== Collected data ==
§

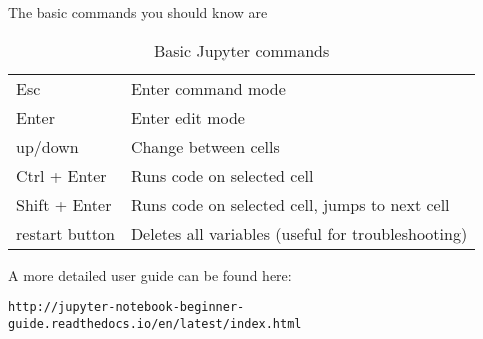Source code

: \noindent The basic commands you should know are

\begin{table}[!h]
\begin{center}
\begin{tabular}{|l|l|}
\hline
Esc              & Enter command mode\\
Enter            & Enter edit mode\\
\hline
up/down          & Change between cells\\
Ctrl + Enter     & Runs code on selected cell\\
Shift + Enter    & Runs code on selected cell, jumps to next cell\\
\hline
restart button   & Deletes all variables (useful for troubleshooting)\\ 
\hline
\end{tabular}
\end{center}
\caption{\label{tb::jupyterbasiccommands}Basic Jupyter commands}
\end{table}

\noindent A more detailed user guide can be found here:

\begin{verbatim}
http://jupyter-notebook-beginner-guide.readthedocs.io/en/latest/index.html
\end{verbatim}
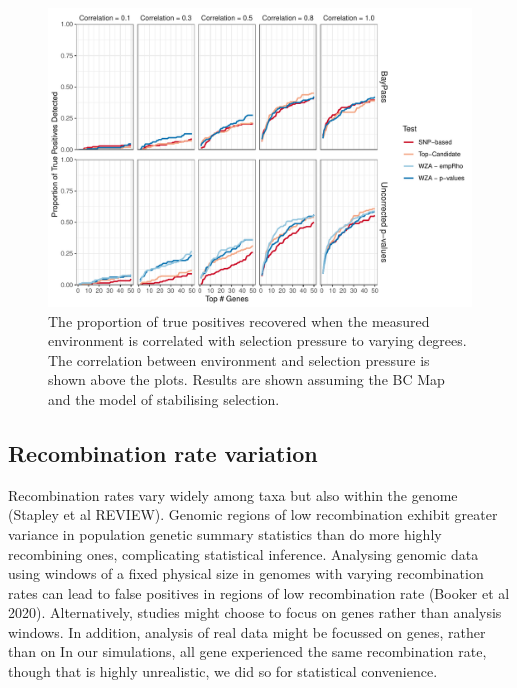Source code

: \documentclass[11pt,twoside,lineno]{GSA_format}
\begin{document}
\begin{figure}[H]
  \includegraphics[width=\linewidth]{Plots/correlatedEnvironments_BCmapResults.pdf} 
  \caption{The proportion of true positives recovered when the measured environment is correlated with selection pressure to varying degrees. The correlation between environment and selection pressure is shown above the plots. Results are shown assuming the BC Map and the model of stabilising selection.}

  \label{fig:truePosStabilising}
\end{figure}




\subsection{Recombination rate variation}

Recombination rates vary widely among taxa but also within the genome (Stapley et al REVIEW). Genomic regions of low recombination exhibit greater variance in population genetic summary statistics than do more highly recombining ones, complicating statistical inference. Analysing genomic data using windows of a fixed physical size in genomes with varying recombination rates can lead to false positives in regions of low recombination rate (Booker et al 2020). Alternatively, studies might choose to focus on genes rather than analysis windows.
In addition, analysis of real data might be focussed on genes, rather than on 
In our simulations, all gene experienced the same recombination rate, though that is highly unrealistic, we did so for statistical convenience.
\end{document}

§

== Exercise brief ==
Return, from the data, each line that has the word "guide" in it.

== Answer box ==
\noindent A more detailed user guide can be found here:
http://jupyter-notebook-beginner-guide.readthedocs.io/en/latest/index.html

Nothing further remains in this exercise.